▶ _What is needed_
The records below must be written out exactly, with every picture left behind.

(Records from a data source)
#####

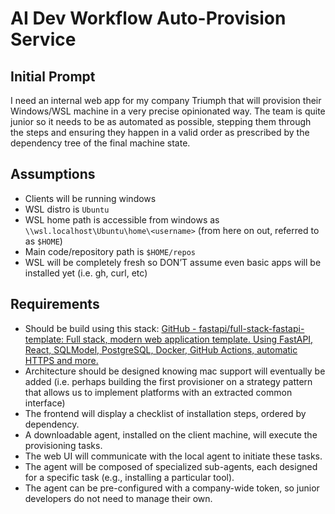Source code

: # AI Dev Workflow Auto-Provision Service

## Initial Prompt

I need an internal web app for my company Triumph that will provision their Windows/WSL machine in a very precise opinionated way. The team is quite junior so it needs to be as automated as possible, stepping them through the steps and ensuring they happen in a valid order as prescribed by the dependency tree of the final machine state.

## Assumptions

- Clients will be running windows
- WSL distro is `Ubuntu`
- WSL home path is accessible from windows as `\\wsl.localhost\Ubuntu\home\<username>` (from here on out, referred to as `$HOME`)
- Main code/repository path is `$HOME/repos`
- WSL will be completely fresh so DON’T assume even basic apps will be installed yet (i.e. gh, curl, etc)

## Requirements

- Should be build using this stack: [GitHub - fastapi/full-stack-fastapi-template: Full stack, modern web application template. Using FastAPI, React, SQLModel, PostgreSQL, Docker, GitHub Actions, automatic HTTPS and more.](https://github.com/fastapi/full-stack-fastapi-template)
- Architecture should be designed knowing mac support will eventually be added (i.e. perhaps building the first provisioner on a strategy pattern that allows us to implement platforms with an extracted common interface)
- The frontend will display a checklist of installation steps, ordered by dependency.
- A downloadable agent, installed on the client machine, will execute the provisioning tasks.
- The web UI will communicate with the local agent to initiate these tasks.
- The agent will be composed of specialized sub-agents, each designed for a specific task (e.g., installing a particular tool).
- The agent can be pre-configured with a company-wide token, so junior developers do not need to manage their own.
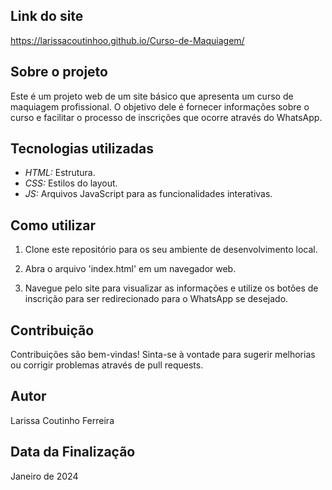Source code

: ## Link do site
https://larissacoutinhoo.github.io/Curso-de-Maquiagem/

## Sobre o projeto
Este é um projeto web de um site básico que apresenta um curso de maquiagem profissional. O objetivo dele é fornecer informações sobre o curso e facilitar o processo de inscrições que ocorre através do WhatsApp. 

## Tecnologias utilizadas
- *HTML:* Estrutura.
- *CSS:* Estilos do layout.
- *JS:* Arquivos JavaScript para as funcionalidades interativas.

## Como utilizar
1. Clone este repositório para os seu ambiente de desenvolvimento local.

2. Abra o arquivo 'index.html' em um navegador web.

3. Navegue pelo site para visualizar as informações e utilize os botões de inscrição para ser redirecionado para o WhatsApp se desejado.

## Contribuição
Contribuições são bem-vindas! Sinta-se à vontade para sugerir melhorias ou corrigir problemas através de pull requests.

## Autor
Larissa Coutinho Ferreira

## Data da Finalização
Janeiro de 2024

#####

▶ _Reply_
Source code

: # AI Dev Workflow Auto-Provision Service

## Initial Prompt

I need an internal web app for my company Triumph that will provision their Windows/WSL machine in a very precise opinionated way. The team is quite junior so it needs to be as automated as possible, stepping them through the steps and ensuring they happen in a valid order as prescribed by the dependency tree of the final machine state.

## Assumptions

- Clients will be running windows
- WSL distro is `Ubuntu`
- WSL home path is accessible from windows as `\\wsl.localhost\Ubuntu\home\<username>` (from here on out, referred to as `$HOME`)
- Main code/repository path is `$HOME/repos`
- WSL will be completely fresh so DON’T assume even basic apps will be installed yet (i.e. gh, curl, etc)

## Requirements

- Should be build using this stack: [GitHub - fastapi/full-stack-fastapi-template: Full stack, modern web application template. Using FastAPI, React, SQLModel, PostgreSQL, Docker, GitHub Actions, automatic HTTPS and more.](https://github.com/fastapi/full-stack-fastapi-template)
- Architecture should be designed knowing mac support will eventually be added (i.e. perhaps building the first provisioner on a strategy pattern that allows us to implement platforms with an extracted common interface)
- The frontend will display a checklist of installation steps, ordered by dependency.
- A downloadable agent, installed on the client machine, will execute the provisioning tasks.
- The web UI will communicate with the local agent to initiate these tasks.
- The agent will be composed of specialized sub-agents, each designed for a specific task (e.g., installing a particular tool).
- The agent can be pre-configured with a company-wide token, so junior developers do not need to manage their own.
Source code

: ## Link do site
https://larissacoutinhoo.github.io/Curso-de-Maquiagem/

## Sobre o projeto
Este é um projeto web de um site básico que apresenta um curso de maquiagem profissional. O objetivo dele é fornecer informações sobre o curso e facilitar o processo de inscrições que ocorre através do WhatsApp. 

## Tecnologias utilizadas
- *HTML:* Estrutura.
- *CSS:* Estilos do layout.
- *JS:* Arquivos JavaScript para as funcionalidades interativas.

## Como utilizar
1. Clone este repositório para os seu ambiente de desenvolvimento local.

2. Abra o arquivo 'index.html' em um navegador web.

3. Navegue pelo site para visualizar as informações e utilize os botões de inscrição para ser redirecionado para o WhatsApp se desejado.

## Contribuição
Contribuições são bem-vindas! Sinta-se à vontade para sugerir melhorias ou corrigir problemas através de pull requests.

## Autor
Larissa Coutinho Ferreira

## Data da Finalização
Janeiro de 2024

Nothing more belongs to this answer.